Quanto a Greg, conseguiu por um lado
criar uma equipa de protagonistas aparentemente invencíveis com as
quais a empatia dos (jovens) leitores era fácil e imediata, mas, ao
mesmo tempo, dotá-los de características bem humanas, mostrando-os
falíveis e com dúvidas, a sofrer pelos outros, com dificuldade em
gerir as emoções próprias, o que os leva até a pesar o risco -
negando a sua plausível 'bondade' - quando utilizam medidas extremas
em nome de um bem 'global' maior. A principal dessas características
humanas será mesmo a sua mortalidade - quão longe dela estavam os
heróis de papel de então - como será mostrado cirurgicamente no
título seguinte, Batalha no Arrozal
(que, pessoalmente, nunca apreciei) e, de forma devastadora e até
chocante, em Quitte ou doble pour Alak 6.
Para além disso, algumas das
temáticas abordadas, mantêm-se actuais hoje em dia ou ganharam até
nova actualidade - veja-se, por exemplo, o tráfico de seres humanos
em Orage aux Aléoutiennes
- o que permite manter
(ainda) o interesse dos leitores.
Na prática, se parte de mim
preferia ter mantido a doce ilusão adolescente, a verdade é que
esta transição da leitura feita na origem com a emoção para uma
leitura balizada pela razão me enriqueceu enquanto leitor.
Bruno Brazil: Intégrale #2
Inclui um dossier sobre a série
e os álbuns La nuit des chacals, Sarabande à Sacramento, Des
caïmans dans la rizière e Orage
aux Aléoutiennes
Greg (argumento)
Vance (desenho)
Le Lombard
França, 2013
222 x 295 mm, 224 p., cor, capa dura
EAN: 9782803631230
25,50 €
(pranchas
disponibilizadas pela editora; clicar nelas para as aproveitar em
toda a sua extensão)
Já passei por essa mesma experiência com esses mesmos albums, a arte é escorreita e digna do melhor de Vance numa altura em que trabalhava mais os cenários/décors envolventes mas estes albums envelheceram, encontram-se datados, não sei se devido ao tom humorístico de paródia aos filmes do James Bond ou se devido mesmo aos gadgets emprestados aos filmes do Roger Moore, 007 da altura.
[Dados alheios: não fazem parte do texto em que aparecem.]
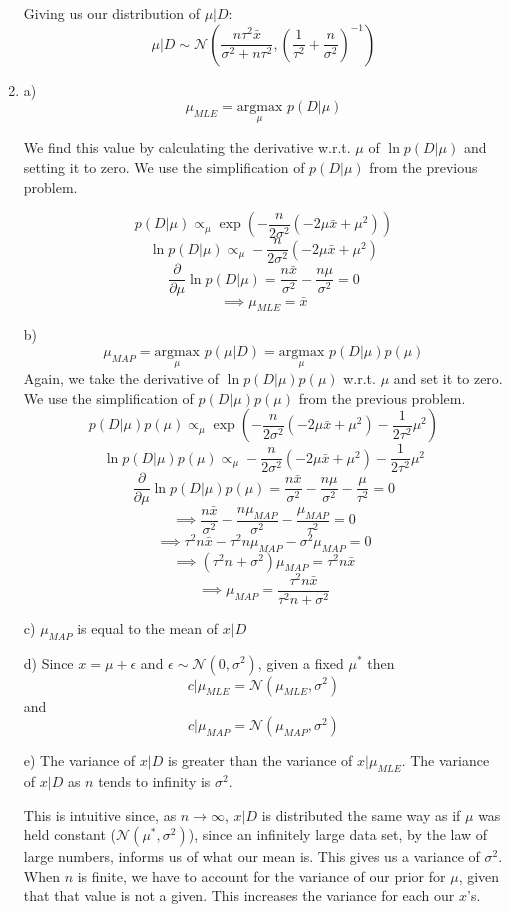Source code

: \documentclass[submit]{harvardml}
\begin{document}
\begin{enumerate}
Giving us our distribution of $\mu|D$:
$$\mu|D\sim\mathcal{N}\left(\frac{n\tau^2\bar{x}}{\sigma^2+n\tau^2}, \left(\frac{1}{\tau^2}+\frac{n}{\sigma^2}\right)^{-1}\right)$$

\item

a) $$\mu_{MLE} = \underset{\mu}{\mathrm{argmax}} \,\,p(D|\mu)$$

We find this value by calculating the derivative w.r.t. $\mu$ of $\ln p(D|\mu)$ and setting it to zero. 
We use the simplification of $p(D|\mu)$ from the previous problem.

$$p(D|\mu) \propto_\mu \exp\left(-\frac{n}{2\sigma^2} \left( - 2\mu \bar{x} + \mu^2\right)\right) $$
$$\ln p(D|\mu) \propto_\mu -\frac{n}{2\sigma^2} \left( - 2\mu \bar{x} + \mu^2\right) $$
$$\frac{\partial}{\partial\mu} \ln p(D|\mu) = \frac{n\bar{x}}{\sigma^2} - \frac{n\mu}{\sigma^2} = 0  $$
$$\implies\mu_{MLE} = \bar{x} $$

b) $$\mu_{MAP} = \underset{\mu}{\mathrm{argmax}} \,\,p(\mu|D) = \underset{\mu}{\mathrm{argmax}} \,\,p(D|\mu)p(\mu)$$
Again, we take the derivative of $\ln p(D|\mu)p(\mu)$ w.r.t. $\mu$ and set it to zero. We use the simplification of $p(D|\mu)p(\mu)$ from the 
previous problem.
$$p(D|\mu)p(\mu) \propto_\mu \exp\left(-\frac{n}{2\sigma^2} \left( - 2\mu \bar{x} + \mu^2\right) - \frac{1}{2\tau^2}  \mu^2\right)$$
$$\ln p(D|\mu)p(\mu) \propto_\mu -\frac{n}{2\sigma^2} \left( - 2\mu \bar{x} + \mu^2\right) - \frac{1}{2\tau^2}  \mu^2$$
$$\frac{\partial}{\partial \mu} \ln p(D|\mu)p(\mu) = \frac{n\bar{x}}{\sigma^2} - \frac{n\mu}{\sigma^2} - \frac{\mu}{\tau^2} = 0$$
$$\implies \frac{n\bar{x}}{\sigma^2} - \frac{n\mu_{MAP}}{\sigma^2} - \frac{\mu_{MAP}}{\tau^2} = 0$$
$$\implies \tau^2n\bar{x} - \tau^2n\mu_{MAP} - \sigma^2\mu_{MAP} = 0$$
$$\implies (\tau^2n + \sigma^2)\mu_{MAP} = \tau^2n\bar{x}$$
$$\implies \mu_{MAP} = \frac{\tau^2n\bar{x}}{\tau^2n + \sigma^2}$$

c) $\mu_{MAP}$ is equal to the mean of $x|D$

d) Since $x = \mu + \epsilon $ and $\epsilon \sim \mathcal{N}(0, \sigma^2)$, given a 
fixed $\mu^*$ then 
$$c|\mu_{MLE} = \mathcal{N}(\mu_{MLE}, \sigma^2)$$ and 
$$c|\mu_{MAP} = \mathcal{N}(\mu_{MAP}, \sigma^2)$$


e) The variance of $x|D$ is greater than the variance of $x|\mu_{MLE}$. The variance of $x|D$ as 
$n$ tends to infinity is $\sigma^2$.

This is intuitive since, as $n\to\infty$, $x|D$ is distributed the same way as 
if $\mu$ was held constant ($\mathcal{N}(\mu^*, \sigma^2)$), since an infinitely large
data set, by the law of large numbers, informs us of what our mean is. This gives us a variance
of $\sigma^2$. When $n$ is finite, we have to account for the variance of our prior
for $\mu$, given that that value is not a given. This increases the variance for each our $x$'s.


\end{enumerate}
\end{document}
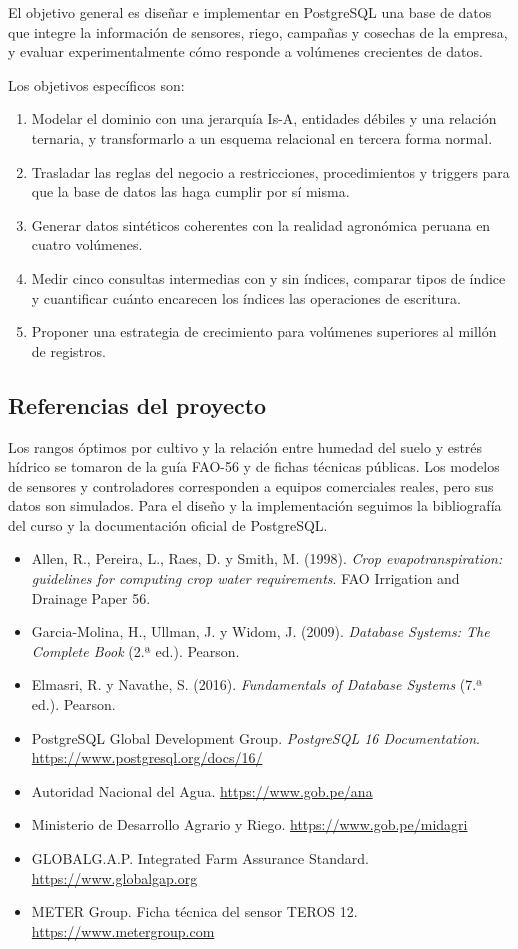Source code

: \documentclass[11pt,letterpaper]{article}
\begin{document}
El objetivo general es diseñar e implementar en PostgreSQL una base de datos que integre la información de sensores, riego, campañas y cosechas de la empresa, y evaluar experimentalmente cómo responde a volúmenes crecientes de datos.

Los objetivos específicos son:
\begin{enumerate}[leftmargin=1.6em,itemsep=0.1em]
\item Modelar el dominio con una jerarquía Is-A, entidades débiles y una relación ternaria, y transformarlo a un esquema relacional en tercera forma normal.
\item Trasladar las reglas del negocio a restricciones, procedimientos y triggers para que la base de datos las haga cumplir por sí misma.
\item Generar datos sintéticos coherentes con la realidad agronómica peruana en cuatro volúmenes.
\item Medir cinco consultas intermedias con y sin índices, comparar tipos de índice y cuantificar cuánto encarecen los índices las operaciones de escritura.
\item Proponer una estrategia de crecimiento para volúmenes superiores al millón de registros.
\end{enumerate}

\subsection{Referencias del proyecto}

Los rangos óptimos por cultivo y la relación entre humedad del suelo y estrés hídrico se tomaron de la guía FAO-56 y de fichas técnicas públicas. Los modelos de sensores y controladores corresponden a equipos comerciales reales, pero sus datos son simulados. Para el diseño y la implementación seguimos la bibliografía del curso y la documentación oficial de PostgreSQL.

\begin{itemize}[leftmargin=1.4em,itemsep=0.1em]
\item Allen, R., Pereira, L., Raes, D. y Smith, M. (1998). \textit{Crop evapotranspiration: guidelines for computing crop water requirements}. FAO Irrigation and Drainage Paper 56.
\item Garcia-Molina, H., Ullman, J. y Widom, J. (2009). \textit{Database Systems: The Complete Book} (2.ª ed.). Pearson.
\item Elmasri, R. y Navathe, S. (2016). \textit{Fundamentals of Database Systems} (7.ª ed.). Pearson.
\item PostgreSQL Global Development Group. \textit{PostgreSQL 16 Documentation}. \url{https://www.postgresql.org/docs/16/}
\item Autoridad Nacional del Agua. \url{https://www.gob.pe/ana}
\item Ministerio de Desarrollo Agrario y Riego. \url{https://www.gob.pe/midagri}
\item GLOBALG.A.P. Integrated Farm Assurance Standard. \url{https://www.globalgap.org}
\item METER Group. Ficha técnica del sensor TEROS 12. \url{https://www.metergroup.com}
\end{itemize}
\end{document}

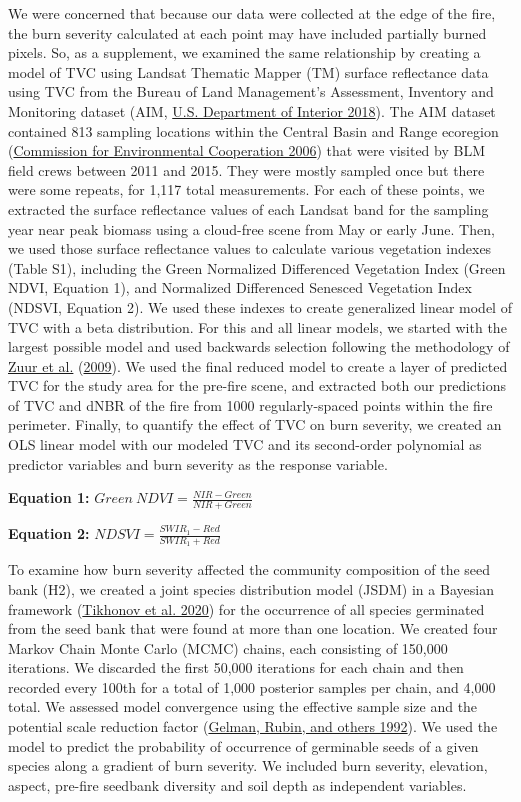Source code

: \documentclass[
  12pt,
]{article}
\begin{document}
We were concerned that because our data were collected at the edge of
the fire, the burn severity calculated at each point may have included
partially burned pixels. So, as a supplement, we examined the same
relationship by creating a model of TVC using Landsat Thematic Mapper
(TM) surface reflectance data using TVC from the Bureau of Land
Management's Assessment, Inventory and Monitoring dataset (AIM,
\protect\hyperlink{ref-AIM}{U.S. Department of Interior 2018}). The AIM
dataset contained 813 sampling locations within the Central Basin and
Range ecoregion (\protect\hyperlink{ref-CEC2006}{Commission for
Environmental Cooperation 2006}) that were visited by BLM field crews
between 2011 and 2015. They were mostly sampled once but there were some
repeats, for 1,117 total measurements. For each of these points, we
extracted the surface reflectance values of each Landsat band for the
sampling year near peak biomass using a cloud-free scene from May or
early June. Then, we used those surface reflectance values to calculate
various vegetation indexes (Table S1), including the Green Normalized
Differenced Vegetation Index (Green NDVI, Equation 1), and Normalized
Differenced Senesced Vegetation Index (NDSVI, Equation 2). We used these
indexes to create generalized linear model of TVC with a beta
distribution. For this and all linear models, we started with the
largest possible model and used backwards selection following the
methodology of \protect\hyperlink{ref-Zuur2009}{Zuur et al.}
(\protect\hyperlink{ref-Zuur2009}{2009}). We used the final reduced
model to create a layer of predicted TVC for the study area for the
pre-fire scene, and extracted both our predictions of TVC and dNBR of
the fire from 1000 regularly-spaced points within the fire perimeter.
Finally, to quantify the effect of TVC on burn severity, we created an
OLS linear model with our modeled TVC and its second-order polynomial as
predictor variables and burn severity as the response variable.

\textbf{Equation 1:} \(Green~NDVI = \frac{NIR - Green}{NIR + Green}\)

\textbf{Equation 2:} \(NDSVI = \frac{SWIR_1 - Red}{SWIR_1 + Red}\)

To examine how burn severity affected the community composition of the
seed bank (H2), we created a joint species distribution model (JSDM) in
a Bayesian framework (\protect\hyperlink{ref-HMSC}{Tikhonov et al.
2020}) for the occurrence of all species germinated from the seed bank
that were found at more than one location. We created four Markov Chain
Monte Carlo (MCMC) chains, each consisting of 150,000 iterations. We
discarded the first 50,000 iterations for each chain and then recorded
every 100th for a total of 1,000 posterior samples per chain, and 4,000
total. We assessed model convergence using the effective sample size and
the potential scale reduction factor
(\protect\hyperlink{ref-Gelman1992}{Gelman, Rubin, and others 1992}). We
used the model to predict the probability of occurrence of germinable
seeds of a given species along a gradient of burn severity. We included
burn severity, elevation, aspect, pre-fire seedbank diversity and soil
depth as independent variables.
\end{document}
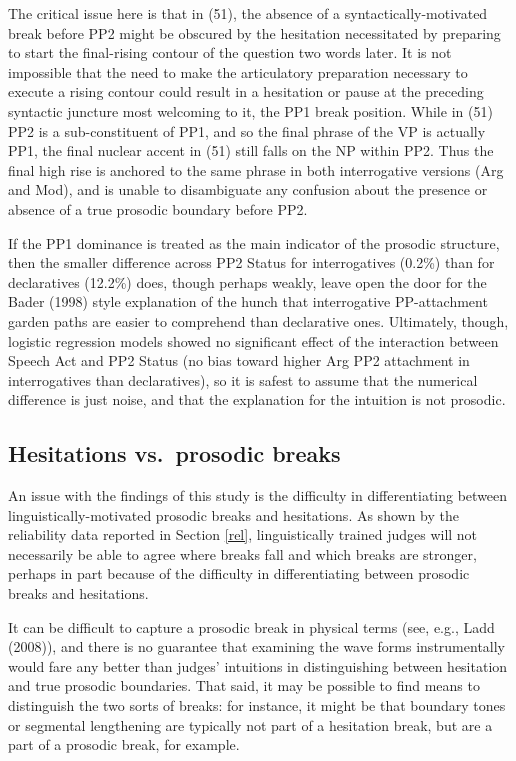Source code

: \documentclass[11pt,oneside]{book}
\begin{document}
The critical issue here is that in (51), the absence of a syntactically-motivated break before PP2 might be obscured by the hesitation necessitated by preparing to start the final-rising contour of the question two words later. It is not impossible that the need to make the articulatory preparation necessary to execute a rising contour could result in a hesitation or pause at the preceding syntactic juncture most welcoming to it, the PP1 break position. While in (51) PP2 is a sub-constituent of PP1, and so the final phrase of the VP is actually PP1, the final nuclear accent in (51) still falls on the NP within PP2. Thus the final high rise is anchored to the same phrase in both interrogative versions (Arg and Mod), and is unable to disambiguate any confusion about the presence or absence of a true prosodic boundary before PP2.

If the PP1 dominance is treated as the main indicator of the prosodic structure, then the smaller difference across PP2 Status for interrogatives (0.2\%) than for declaratives (12.2\%) does, though perhaps weakly, leave open the door for the Bader (1998) style explanation of the hunch that interrogative PP-attachment garden paths are easier to comprehend than declarative ones. Ultimately, though, logistic regression models showed no significant effect of the interaction between Speech Act and PP2 Status (no bias toward higher Arg PP2 attachment in interrogatives than declaratives), so it is safest to assume that the numerical difference is just noise, and that the explanation for the intuition is not prosodic.

\hypertarget{hesi}{%
\subsection{Hesitations vs.~prosodic breaks}\label{hesi}}

An issue with the findings of this study is the difficulty in differentiating between linguistically-motivated prosodic breaks and hesitations. As shown by the reliability data reported in Section \ref{rel}, linguistically trained judges will not necessarily be able to agree where breaks fall and which breaks are stronger, perhaps in part because of the difficulty in differentiating between prosodic breaks and hesitations.

It can be difficult to capture a prosodic break in physical terms (see, e.g., Ladd (2008)), and there is no guarantee that examining the wave forms instrumentally would fare any better than judges' intuitions in distinguishing between hesitation and true prosodic boundaries. That said, it may be possible to find means to distinguish the two sorts of breaks: for instance, it might be that boundary tones or segmental lengthening are typically not part of a hesitation break, but are a part of a prosodic break, for example.
\end{document}
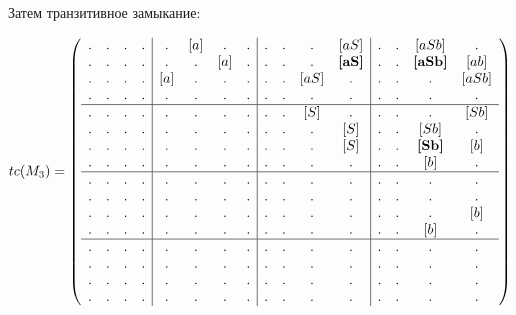 \begin{example}
Затем транзитивное замыкание:

\begin{align}
tc(M_3) =
\left(\begin{array}{c c c c | c c c c | c c c c | c c c c } 
. & . & . & .  &  . & [a] & . & .  &  . & . & . & [aS]           &  . & . & [aSb]          & .     \\
. & . & . & .  &  . & . & [a] & .  &  . & . & . & \textbf{[aS]}  &  . & . & \textbf{[aSb]} & [ab]  \\
. & . & . & .  &  [a] & . & . & .  &  . & . & [aS] & .           &  . & . & .              & [aSb] \\
. & . & . & .  &  . & . & . & .    &  . & . & . & .              &  . & . & .              & .     \\
\hline
. & . & . & .  &  . & . & . & .    &  . & . & [S] & .            &  . & . & .             & [Sb]    \\
. & . & . & .  &  . & . & . & .    &  . & . & . & [S]            &  . & . & [Sb]          & .    \\
. & . & . & .  &  . & . & . & .    &  . & . & . & [S]            &  . & . & \textbf{[Sb]} & [b]  \\
. & . & . & .  &  . & . & . & .    &  . & . & . & .              &  . & . & [b]           & .    \\
\hline                                                              
. & . & . & .  &  . & . & . & .    &  . & . & . & .              &  . & . & . & .   \\
. & . & . & .  &  . & . & . & .    &  . & . & . & .              &  . & . & . & .   \\
. & . & . & .  &  . & . & . & .    &  . & . & . & .              &  . & . & . & [b] \\
. & . & . & .  &  . & . & . & .    &  . & . & . & .              &  . & . & [b] & . \\
\hline                                                              
. & . & . & .  &  . & . & . & .    &  . & . & . & .              &  . & . & . & .   \\
. & . & . & .  &  . & . & . & .    &  . & . & . & .              &  . & . & . & .   \\
. & . & . & .  &  . & . & . & .    &  . & . & . & .              &  . & . & . & .   \\
. & . & . & .  &  . & . & . & .    &  . & . & . & .              &  . & . & . & . 
\end{array}\right)
\end{align}


\end{example}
ResponderEliminarMas o "Batalha no Arrozal", outro album da série, é algo intemporal, já reli recentemente por diversas vezes e aguenta-se bem, o tom também é mais sério, este é dos meus preferidos junto com o "Imperador de Macau", aventura do Bob Morane, outro trabalho do Vance que se destaca no personagem pois não é rocambolesco e centra-se bastante no desenvolvimento psicológico dos personagens.
Isto para falar do Vance da revista Tintin da altura, nos anos 70.